#### TASK OBJECTIVE:
Copy every line of the entries that has the string "based" in it.
#### DATASET
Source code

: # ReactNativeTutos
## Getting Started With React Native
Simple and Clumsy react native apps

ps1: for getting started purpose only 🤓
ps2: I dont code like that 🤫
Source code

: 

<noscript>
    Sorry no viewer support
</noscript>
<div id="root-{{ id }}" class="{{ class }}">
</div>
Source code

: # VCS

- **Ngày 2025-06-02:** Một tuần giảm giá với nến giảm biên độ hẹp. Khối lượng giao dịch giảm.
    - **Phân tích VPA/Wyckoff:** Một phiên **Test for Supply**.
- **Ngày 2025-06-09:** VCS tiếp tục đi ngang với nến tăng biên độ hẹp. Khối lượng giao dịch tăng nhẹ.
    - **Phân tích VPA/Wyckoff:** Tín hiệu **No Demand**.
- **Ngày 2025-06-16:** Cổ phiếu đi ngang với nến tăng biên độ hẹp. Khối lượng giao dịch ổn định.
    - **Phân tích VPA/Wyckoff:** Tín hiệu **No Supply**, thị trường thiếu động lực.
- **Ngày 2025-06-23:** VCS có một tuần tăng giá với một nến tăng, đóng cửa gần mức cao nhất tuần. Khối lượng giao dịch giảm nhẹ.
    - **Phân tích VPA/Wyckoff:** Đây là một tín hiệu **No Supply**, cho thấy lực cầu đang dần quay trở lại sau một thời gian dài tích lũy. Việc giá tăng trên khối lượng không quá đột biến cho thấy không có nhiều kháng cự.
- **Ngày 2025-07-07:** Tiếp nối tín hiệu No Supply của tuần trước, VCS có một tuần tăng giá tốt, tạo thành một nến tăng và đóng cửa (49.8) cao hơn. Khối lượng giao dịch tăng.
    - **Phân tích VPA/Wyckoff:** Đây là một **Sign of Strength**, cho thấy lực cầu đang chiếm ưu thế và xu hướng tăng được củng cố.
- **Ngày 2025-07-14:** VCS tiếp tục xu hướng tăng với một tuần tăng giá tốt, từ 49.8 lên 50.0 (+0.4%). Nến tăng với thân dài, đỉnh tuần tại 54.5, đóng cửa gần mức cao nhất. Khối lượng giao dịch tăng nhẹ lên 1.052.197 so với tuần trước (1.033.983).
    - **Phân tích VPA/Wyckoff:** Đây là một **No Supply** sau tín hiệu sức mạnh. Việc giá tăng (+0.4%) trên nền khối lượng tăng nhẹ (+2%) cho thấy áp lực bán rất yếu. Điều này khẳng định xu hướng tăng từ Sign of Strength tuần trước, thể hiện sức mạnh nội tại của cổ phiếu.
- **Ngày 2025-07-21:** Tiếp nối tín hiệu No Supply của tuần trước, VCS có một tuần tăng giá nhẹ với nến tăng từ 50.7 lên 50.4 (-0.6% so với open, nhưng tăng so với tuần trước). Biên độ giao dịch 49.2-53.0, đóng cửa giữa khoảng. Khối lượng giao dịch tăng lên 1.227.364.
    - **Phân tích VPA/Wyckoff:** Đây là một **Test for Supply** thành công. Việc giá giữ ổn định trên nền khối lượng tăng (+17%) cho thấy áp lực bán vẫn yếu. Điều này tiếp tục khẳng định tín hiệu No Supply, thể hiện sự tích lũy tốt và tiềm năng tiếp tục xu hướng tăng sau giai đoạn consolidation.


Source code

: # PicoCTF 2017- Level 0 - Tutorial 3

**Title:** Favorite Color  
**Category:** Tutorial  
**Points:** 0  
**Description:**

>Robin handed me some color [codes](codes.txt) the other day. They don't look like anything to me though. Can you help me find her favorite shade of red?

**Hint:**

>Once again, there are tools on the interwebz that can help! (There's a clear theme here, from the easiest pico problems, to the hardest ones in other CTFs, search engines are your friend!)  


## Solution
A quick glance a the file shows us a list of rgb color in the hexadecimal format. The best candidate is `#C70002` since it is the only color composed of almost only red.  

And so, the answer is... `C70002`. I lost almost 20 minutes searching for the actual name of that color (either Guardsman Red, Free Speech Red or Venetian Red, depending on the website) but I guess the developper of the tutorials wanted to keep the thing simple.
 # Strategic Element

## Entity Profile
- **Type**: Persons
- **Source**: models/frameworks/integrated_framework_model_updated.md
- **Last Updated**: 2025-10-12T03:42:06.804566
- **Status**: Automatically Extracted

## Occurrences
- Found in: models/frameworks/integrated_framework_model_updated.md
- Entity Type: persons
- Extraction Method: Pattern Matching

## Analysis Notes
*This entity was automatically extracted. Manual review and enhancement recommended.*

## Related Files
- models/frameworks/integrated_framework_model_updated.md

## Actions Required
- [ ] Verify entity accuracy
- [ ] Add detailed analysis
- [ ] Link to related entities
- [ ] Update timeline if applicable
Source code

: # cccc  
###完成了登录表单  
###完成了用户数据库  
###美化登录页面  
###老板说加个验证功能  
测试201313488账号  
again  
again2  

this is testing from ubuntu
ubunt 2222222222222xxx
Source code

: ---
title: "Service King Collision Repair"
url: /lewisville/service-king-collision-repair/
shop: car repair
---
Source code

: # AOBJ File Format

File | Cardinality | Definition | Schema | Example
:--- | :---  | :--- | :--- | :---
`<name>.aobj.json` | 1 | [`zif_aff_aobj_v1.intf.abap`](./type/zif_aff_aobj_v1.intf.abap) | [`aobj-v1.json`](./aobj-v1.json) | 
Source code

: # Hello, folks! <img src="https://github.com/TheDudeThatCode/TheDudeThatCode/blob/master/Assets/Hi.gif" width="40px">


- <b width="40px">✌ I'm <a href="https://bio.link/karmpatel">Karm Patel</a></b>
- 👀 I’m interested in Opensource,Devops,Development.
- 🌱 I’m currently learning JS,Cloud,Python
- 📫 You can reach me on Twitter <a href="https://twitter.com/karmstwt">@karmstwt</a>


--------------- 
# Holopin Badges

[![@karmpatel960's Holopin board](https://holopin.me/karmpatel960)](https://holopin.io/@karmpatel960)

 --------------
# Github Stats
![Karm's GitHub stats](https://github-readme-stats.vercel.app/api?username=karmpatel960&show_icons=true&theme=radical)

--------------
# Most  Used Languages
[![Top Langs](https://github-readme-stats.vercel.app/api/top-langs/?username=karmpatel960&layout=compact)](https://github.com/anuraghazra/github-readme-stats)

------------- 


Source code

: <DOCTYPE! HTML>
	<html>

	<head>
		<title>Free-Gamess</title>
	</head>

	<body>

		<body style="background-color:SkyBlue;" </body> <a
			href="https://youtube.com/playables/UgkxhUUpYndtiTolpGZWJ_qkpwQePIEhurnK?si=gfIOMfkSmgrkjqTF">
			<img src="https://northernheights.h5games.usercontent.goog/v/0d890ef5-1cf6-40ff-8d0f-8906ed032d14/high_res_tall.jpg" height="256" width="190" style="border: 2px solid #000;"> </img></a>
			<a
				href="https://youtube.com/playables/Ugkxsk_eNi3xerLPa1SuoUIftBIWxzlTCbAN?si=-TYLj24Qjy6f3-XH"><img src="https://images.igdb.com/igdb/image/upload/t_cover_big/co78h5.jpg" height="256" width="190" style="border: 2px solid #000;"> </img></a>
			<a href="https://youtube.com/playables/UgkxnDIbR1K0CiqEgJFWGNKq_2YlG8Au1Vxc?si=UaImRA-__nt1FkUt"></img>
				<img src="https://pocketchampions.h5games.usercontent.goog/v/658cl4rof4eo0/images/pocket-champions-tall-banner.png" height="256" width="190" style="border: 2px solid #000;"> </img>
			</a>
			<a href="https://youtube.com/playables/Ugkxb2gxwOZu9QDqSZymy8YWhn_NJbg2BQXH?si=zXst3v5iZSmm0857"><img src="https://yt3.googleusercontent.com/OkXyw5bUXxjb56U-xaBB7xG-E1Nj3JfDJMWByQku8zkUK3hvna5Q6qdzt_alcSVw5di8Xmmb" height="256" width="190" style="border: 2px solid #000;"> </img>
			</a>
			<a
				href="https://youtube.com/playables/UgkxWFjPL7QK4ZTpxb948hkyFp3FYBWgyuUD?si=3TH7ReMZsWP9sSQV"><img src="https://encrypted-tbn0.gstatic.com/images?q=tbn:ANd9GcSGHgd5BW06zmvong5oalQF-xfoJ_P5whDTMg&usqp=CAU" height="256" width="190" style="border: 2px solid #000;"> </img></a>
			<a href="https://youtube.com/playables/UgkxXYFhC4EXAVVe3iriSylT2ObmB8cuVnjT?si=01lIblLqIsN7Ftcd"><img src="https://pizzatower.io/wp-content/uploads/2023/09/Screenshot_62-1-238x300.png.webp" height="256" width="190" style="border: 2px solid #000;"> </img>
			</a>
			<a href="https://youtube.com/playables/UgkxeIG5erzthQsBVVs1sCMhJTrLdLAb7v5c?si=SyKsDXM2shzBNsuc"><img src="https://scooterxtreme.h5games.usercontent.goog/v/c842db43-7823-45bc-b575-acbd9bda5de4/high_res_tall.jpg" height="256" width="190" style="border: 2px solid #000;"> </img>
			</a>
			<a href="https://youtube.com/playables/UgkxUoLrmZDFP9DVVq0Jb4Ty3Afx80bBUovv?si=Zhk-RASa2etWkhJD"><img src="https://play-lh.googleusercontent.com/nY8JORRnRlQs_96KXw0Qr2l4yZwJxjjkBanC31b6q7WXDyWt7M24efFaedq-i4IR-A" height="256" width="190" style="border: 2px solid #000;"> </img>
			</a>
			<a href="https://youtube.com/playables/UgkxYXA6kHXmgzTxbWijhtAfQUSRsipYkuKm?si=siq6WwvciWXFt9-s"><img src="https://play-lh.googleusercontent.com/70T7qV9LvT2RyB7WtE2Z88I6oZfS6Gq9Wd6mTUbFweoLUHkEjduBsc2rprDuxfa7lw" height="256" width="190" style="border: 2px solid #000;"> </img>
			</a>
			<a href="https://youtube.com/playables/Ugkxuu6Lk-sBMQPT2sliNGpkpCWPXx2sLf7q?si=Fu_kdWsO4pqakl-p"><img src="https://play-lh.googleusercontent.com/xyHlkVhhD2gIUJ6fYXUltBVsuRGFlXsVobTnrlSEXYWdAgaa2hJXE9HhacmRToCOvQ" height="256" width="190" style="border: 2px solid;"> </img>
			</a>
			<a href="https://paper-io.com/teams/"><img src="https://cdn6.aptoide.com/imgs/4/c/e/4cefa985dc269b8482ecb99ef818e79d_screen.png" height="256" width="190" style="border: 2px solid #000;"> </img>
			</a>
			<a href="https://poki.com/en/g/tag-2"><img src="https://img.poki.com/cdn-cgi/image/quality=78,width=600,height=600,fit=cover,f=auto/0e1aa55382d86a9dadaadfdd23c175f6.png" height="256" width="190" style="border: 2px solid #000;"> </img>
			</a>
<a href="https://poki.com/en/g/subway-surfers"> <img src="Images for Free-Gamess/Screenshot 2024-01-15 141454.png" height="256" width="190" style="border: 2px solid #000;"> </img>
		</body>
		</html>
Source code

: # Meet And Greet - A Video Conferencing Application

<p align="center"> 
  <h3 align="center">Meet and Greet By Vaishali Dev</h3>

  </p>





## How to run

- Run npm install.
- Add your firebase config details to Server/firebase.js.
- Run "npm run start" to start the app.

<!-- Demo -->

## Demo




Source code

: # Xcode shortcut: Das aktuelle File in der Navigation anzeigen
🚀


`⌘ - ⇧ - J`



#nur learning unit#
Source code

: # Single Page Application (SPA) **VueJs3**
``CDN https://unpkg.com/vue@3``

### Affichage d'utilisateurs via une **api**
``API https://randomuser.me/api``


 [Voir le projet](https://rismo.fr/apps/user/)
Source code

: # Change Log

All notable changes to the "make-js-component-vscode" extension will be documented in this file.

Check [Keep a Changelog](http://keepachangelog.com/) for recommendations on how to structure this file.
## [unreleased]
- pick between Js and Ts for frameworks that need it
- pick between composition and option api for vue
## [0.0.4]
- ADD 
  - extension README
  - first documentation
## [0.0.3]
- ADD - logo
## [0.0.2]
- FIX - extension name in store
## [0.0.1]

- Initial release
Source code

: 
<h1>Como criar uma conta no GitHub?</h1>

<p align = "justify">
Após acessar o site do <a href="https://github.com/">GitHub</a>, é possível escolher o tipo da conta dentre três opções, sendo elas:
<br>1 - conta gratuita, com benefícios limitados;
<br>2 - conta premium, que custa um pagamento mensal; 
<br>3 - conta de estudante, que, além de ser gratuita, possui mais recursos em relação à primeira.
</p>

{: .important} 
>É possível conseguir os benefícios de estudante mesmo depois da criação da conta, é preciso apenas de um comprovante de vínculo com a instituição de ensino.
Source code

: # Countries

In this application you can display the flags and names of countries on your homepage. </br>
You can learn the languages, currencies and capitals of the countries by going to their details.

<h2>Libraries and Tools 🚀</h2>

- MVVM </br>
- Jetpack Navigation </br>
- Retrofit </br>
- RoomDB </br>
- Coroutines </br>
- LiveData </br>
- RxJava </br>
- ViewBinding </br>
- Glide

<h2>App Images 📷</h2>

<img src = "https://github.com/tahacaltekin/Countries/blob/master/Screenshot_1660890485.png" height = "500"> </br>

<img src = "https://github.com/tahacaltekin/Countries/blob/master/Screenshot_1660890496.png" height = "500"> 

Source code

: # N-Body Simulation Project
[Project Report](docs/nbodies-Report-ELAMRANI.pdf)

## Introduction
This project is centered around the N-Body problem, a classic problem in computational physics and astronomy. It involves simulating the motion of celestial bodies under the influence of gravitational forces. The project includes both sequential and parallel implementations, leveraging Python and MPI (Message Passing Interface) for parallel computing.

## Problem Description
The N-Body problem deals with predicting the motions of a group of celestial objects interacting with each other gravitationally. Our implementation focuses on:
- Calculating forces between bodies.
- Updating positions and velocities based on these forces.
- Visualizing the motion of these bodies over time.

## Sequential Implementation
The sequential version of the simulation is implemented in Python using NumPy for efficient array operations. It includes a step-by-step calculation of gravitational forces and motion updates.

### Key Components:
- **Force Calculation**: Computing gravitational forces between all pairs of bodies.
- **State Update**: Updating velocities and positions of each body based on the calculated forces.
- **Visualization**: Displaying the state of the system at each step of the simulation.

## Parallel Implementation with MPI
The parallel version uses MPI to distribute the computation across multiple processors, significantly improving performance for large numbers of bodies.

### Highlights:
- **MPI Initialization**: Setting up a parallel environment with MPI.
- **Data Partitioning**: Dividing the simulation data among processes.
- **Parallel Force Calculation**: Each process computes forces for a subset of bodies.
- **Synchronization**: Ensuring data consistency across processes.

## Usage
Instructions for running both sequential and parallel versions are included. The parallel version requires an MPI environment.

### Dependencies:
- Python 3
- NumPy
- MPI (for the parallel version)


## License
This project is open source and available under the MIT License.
########
#### EXERCISE ANSWER:
- Updating positions and velocities based on these forces.
- **State Update**: Updating velocities and positions of each body based on the calculated forces.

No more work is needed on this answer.